Denn manchmal sitzt sie vor dem Steinauer Marstall in der Sonne und näht Rattenschwänze oder plant auf der Bühne den Schauplatz für „Don Camillo“. Doch oft ist sie auch bundesweit als Bühnen- und Kostümbildnerin unterwegs. Sie fühlt sich dadurch nicht hin- und hergerissen, sondern freut sich auf die Abwechslung vom Leben im Bergwinkel.
Derzeit hat sie die Komplettausstattung für das Shakespeare’sche Bühnenspiel „Richard III“ übernommen, das am 21. September Premiere im Theater Plauen/Zwickau haben wird.
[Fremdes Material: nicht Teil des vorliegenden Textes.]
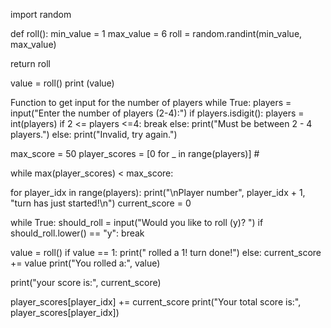 <p>
import random



def roll():
    min_value = 1
    max_value = 6
    roll = random.randint(min_value, max_value)
    
  return roll

value = roll()
print (value)

 Function to get input for the number of players
while True:
    players = input("Enter the number of players (2-4):")
    if players.isdigit():
        players = int(players)
        if 2 <= players <=4:
            break
        else:
            print("Must be between 2 - 4 players.")
    else:
         print("Invalid, try again.")

max_score = 50
player_scores = [0 for _ in range(players)] #

while max(player_scores) < max_score:
    
   for player_idx in range(players):
        print("\nPlayer number", player_idx + 1, "turn has just started!\n")
        current_score = 0
      
  while True:
           should_roll = input("Would you like to roll (y)? ")
            if should_roll.lower() == "y":
                break
            
  value = roll()
            if value == 1:
                print(" rolled a 1! turn done!")
            else:
                current_score += value
                print("You rolled a:", value)
                
   print("your score is:", current_score)
        
   player_scores[player_idx] += current_score
        print("Your total score is:", player_scores[player_idx])

<p/>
Das Besondere der Inszenierung ist, dass mit fast lebensgroßen Puppen gearbeitet wird. Den sechs menschlichen Schauspielerinnen werden gut 50 – von Späte entworfene – Figuren gegenübergestellt. Die verkörpern beispielsweise Massenszenen, doch 15 von ihnen haben sogar Namen und Rollen. Alle diese Gestalten werden von zwei Puppenspielerinnen geführt.
Die weißen eigenartigen Wesen haben eine verfremdende Wirkung, sie erzeugen eine surreale und traumartige Stimmung. Da das Werk des britischen Dramatikers recht brutal ist, manche Szenen sind gar nicht darstellbar, darf durchaus auch mal eine künstliche Figur „geschlachtet“ werden.
Für ein makabres Foto zieht Späte einer Puppe die Gedärme heraus, das ist – ganz im Geist von Shakespeare – derb komisch und schauerlich zugleich. Bereits vor längerer Zeit fertigte sie in der Steinauer Werkstatt die Modelle für das Bühnenbild. Bis vor kurzem arbeitete sie mit der Figurengestalterin Lisa Böll aus München im Atelier an ihren Geschöpfen. Sie ist stolz auf ihr kreatives Trio, dem auch die Modedesignerin Esther Melhorn aus Berlin angehört. Kurz bevor sie die fertigen Gestalten in ihr Auto packt, lädt sie noch schnell zu einem Fototermin.
Als sie 2017 mit Detlef Heinichen das Steinauer Theatrium im Herzen der Stadt übernahm, hatte sie bereits vorher zwei Jahre lang bei den Hersfelder Festspielen als Kostümdirektorin gearbeitet, übrigens auch ihre erwachsene Tochter als Maskenbildnerin. Und sie war an weiteren ost- und westdeutschen Theater- und Opernhäusern kreativ tätig.
In den 1980er-Jahren studierte Späte an der Hochschule für Bildende Künste (HfBK) in Dresden und wurde Diplom-Bühnen- und Kostümbildnerin. Sie durchlief alle Abteilungen des Theaters, ebenfalls das in der ehemaligen DDR sehr angesehenen Puppenspiel.
Dort lernte sie auch Heinichen kennen. „Damals dachte ich, den hole ich mir später,“ erzählt sie und lacht, aber es dauerte noch zwei Jahrzehnte bis die beiden zusammenkamen und ein Paar wurden. Denn Heinichen wurde aus der DDR ausgebürgert und kam erst viel später nach Dresden zurück. Seit 2015 sind die beiden verheiratet.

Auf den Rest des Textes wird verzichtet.